While the regime is still taking shape, the direction of travel is clear: more reporting, more cost and more accountability. This is not just a sustainability initiative; it’s a material shift in how packaging obligations are financed and managed.


A quick recap: the evolution of packaging compliance

UK producers have long operated under an iteration of a packaging compliance regime, with the previous version of Extended Producer Responsibility being the 2007 Producer Responsibility Packaging Waste Regulations. That regime introduced the concept of shared responsibility of packaging, with costs spread across producers and local authorities. Reporting requirements were limited, and few businesses needed to understand the full composition of their packaging materials.

The new pEPR regime, legislated via the Environment Act 2021 and implemented from 2023, changes that equation. The most notable shift? Producers are now expected to fund the full net cost of managing household packaging waste, covering collection, sorting and treatment.

The regime also introduces new reporting obligations at a far more granular level – including packaging material, function and use, and future cost differentiation based on recyclability. These data points are no longer optional; they form the basis for future waste disposal charges and reputational scrutiny. Businesses must now understand not just how much packaging they use, but what it’s made from, where it ends up and who is ultimately responsible for it.

These fundamental changes bring about an emerging cost complexity: many businesses are now subject to double financial exposure on plastics.

From 1 April 2025, the UK plastic packaging tax (PPT) rose to £223.69 per tonne for plastic packaging with less than 30% recycled content. This may apply alongside disposal fees under pEPR for the same packaging, if it enters the household waste stream.


Who is captured by pEPR?

At a glance, the rules are straightforward. Obligations apply to UK-established legal entities that meet both:

  • an annual turnover of over £1 million; and
  • more than 25 tonnes of packaging handled in a calendar year.

Those who meet both thresholds are then classified as one of the following:

  • Small producers (25 to 50 tonnes): required to submit annual data only.
  • Large producers (over 50 tonnes): required to submit biannual data and, from October 2025, to pay waste disposal fees for household packaging.

However, pEPR goes far beyond thresholds. A producer’s obligations depend upon which producer functions they perform, including:

  • supplying goods under a brand name;
  • packing or filling packaging in the UK;
  • importing goods in packaging;
  • distributing unfilled packaging;
  • hiring/loaning reusable packaging; and
  • operating a UK online marketplace.

A single company can perform multiple functions, each of which carries separate reporting and cost obligations. Each legal entity within a corporate group must be assessed independently, although a group registration model is available for simplification.

In reality, determining producer status is rarely straightforward. Modern supply chains are rarely linear, and we have seen businesses impacted where they hadn’t anticipated, particularly in cases involving parallel supply arrangements, contract manufacturing or third-party imports. The role a business plays can shift subtly depending on the contractual structure or where title transfers, thus making pEPR a more forensic exercise than it first appears.

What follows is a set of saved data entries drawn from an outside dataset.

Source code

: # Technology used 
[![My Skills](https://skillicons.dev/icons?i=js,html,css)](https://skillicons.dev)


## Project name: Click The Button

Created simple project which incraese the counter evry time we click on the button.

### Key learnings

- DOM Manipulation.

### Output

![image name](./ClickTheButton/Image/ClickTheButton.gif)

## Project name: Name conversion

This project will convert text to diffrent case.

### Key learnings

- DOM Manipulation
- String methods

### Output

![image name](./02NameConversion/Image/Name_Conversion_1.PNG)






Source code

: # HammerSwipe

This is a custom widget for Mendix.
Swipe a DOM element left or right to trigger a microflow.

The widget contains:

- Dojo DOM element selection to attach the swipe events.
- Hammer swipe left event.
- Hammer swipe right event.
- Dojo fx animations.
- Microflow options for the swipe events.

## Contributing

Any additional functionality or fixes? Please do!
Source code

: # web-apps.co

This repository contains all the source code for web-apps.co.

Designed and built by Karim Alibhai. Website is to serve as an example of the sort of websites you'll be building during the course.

It’s also critical to note that where a non-UK entity supplies packaging into the UK, it is the first UK owner who carries the legal obligations under pEPR.


Practical organisational challenges

Unlike other environmental taxes, packaging data rarely resides with finance. Instead, it’s distributed across procurement, packaging design, product development, logistics and third-party suppliers.

Systems such as enterprise resource planning (ERP) systems are seldom configured to capture the data needed to comply, such as weights per component, packaging type (e.g. primary, secondary, shipment) or destination classification (household vs. non-household).

Organisations face genuine challenges obtaining the required data at source. For many, packaging data is fragmented, spread across regional suppliers, legacy ERP systems and functions not traditionally involved in regulatory reporting. Building a complete picture often requires layered internal collaboration and the development of what is, in effect, an evolving organism of packaging data, which is continuously updated but rarely perfect.

Implementation complexities

As with any evolving regime, interpretative complexity adds further layers. The definition of shipment packaging, for example, changed between the 2023 and 2024 statutory instruments. The classification of household vs. non-household packaging is equally nuanced.

While the regulatory framework is becoming more established, interpreting and applying it to complex supply chains remains a challenge. Crucially, the distinction between household and non-household packaging is now tied to defined packaging types:

  • Secondary and tertiary packaging are always non-household.
  • Primary and shipment packaging are household by default, unless you can demonstrate the end user is a business or public institution.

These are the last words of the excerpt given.